Regulation of antibody isotype secretion by subsets of antigen-specific helper T cells

The regulation of the subclass of immunoglobulin secreted by B cells has been studied in vitro in polyclonal systems using mitogens, such as lipopolysaccharide (LPS), to bypass the requirement for cognate interaction between antigen-specific T and B cells. In these systems, interleukin-(IL)-4 induces the secretion of IgG₁, (ref. 1) and IgE (ref. 2); IL-5 enhances the secretion of IgA^3,4, and interferon-γ (IFN-γ) enhances the secretion of IgG_2a (ref. 5).
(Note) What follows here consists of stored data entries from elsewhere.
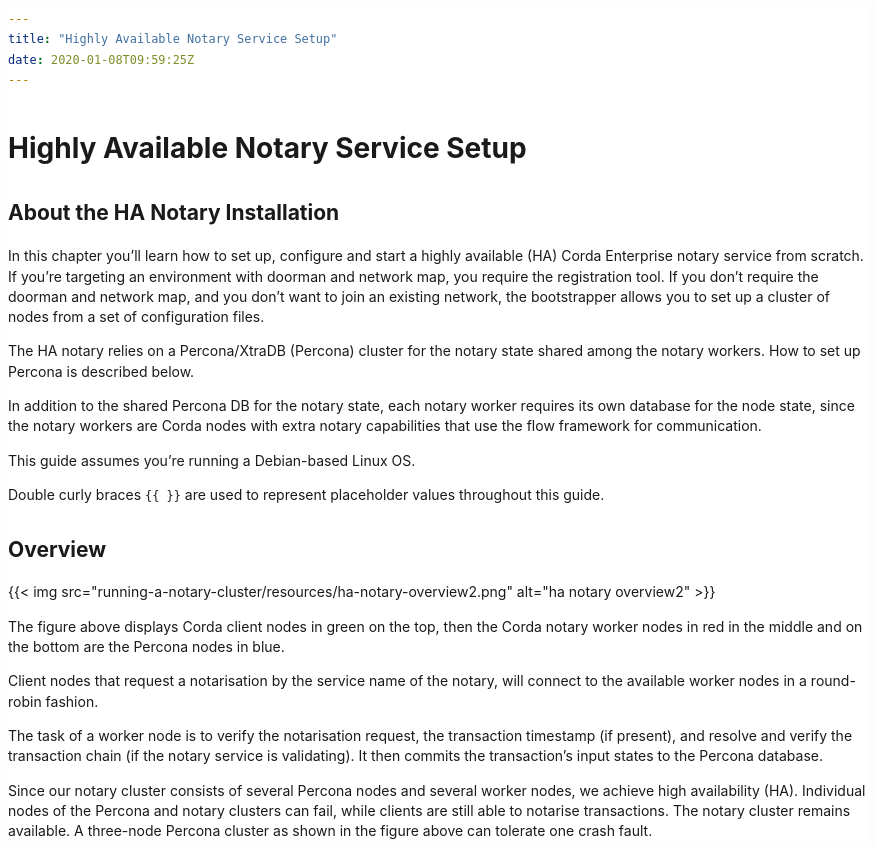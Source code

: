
 ```yaml
---
title: "Highly Available Notary Service Setup"
date: 2020-01-08T09:59:25Z
---
```



# Highly Available Notary Service Setup

## About the HA Notary Installation
In this chapter you’ll learn how to set up, configure and start a highly
                available (HA) Corda Enterprise notary service from scratch. If you’re targeting an
                environment with doorman and network map, you require the registration tool. If
                you don’t require the doorman and network map, and you don’t want to join an
                existing network, the bootstrapper allows you to set up a cluster of nodes from
                a set of configuration files.

The HA notary relies on a Percona/XtraDB (Percona) cluster for the notary state
                shared among the notary workers. How to set up Percona is described below.

In addition to the shared Percona DB for the notary state, each notary worker
                requires its own database for the node state, since the notary workers are
                Corda nodes with extra notary capabilities that use the flow framework for
                communication.

This guide assumes you’re running a Debian-based Linux OS.

Double curly braces `{{ }}` are used to represent placeholder values
                throughout this guide.


## Overview
{{< img src="running-a-notary-cluster/resources/ha-notary-overview2.png" alt="ha notary overview2" >}}

The figure above displays Corda client nodes in green on the top, then the Corda
                notary worker nodes in red in the middle and on the bottom are the Percona nodes in blue.

Client nodes that request a notarisation by the service name of the notary,
                will connect to the available worker nodes in a round-robin fashion.

The task of a worker node is to verify the notarisation request, the transaction timestamp (if present),
                and resolve and verify the transaction chain (if the notary service is validating). It then commits the
                transaction’s input states to the Percona database.

Since our notary cluster consists of several Percona nodes and several
                worker nodes, we achieve high availability (HA). Individual nodes of the
                Percona and notary clusters can fail, while clients are still able to
                notarise transactions. The notary cluster remains available. A three-node
                Percona cluster as shown in the figure above can tolerate one crash fault.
Clones of murine T_H cells can be divided into two subsets, TH₁ and T_H2 (ref. 6). Both subsets synthesize IL-3 and granulocyte-monocyte colony-stimulating factor (GM-CSF), but only T_H1 clones produce IL-2, IFN-γ, and lymphotoxin (LT) and T_H2 clones produce IL-4 and IL-5 (ref. 7). We have examined the role of clones of antigen-specific T_H1 and T_H2 cells in the regulation of the subclasses of IgG antibody secreted by antigen-specific B cells. Our results show that both types of T_H cells induce the secretion of IgM and IgG₃, whereas clones of T_H1 and T_H2 cells specifically induce antigen-specific B cells to secrete IgG_2a and IgG₁, respectively. We also demonstrate that regulation of commitment to the secretion of a particular IgG isotype occurs in two distinct stages: cognate interaction between T and B cells and interaction between T-cell-derived lymphokines and B cells.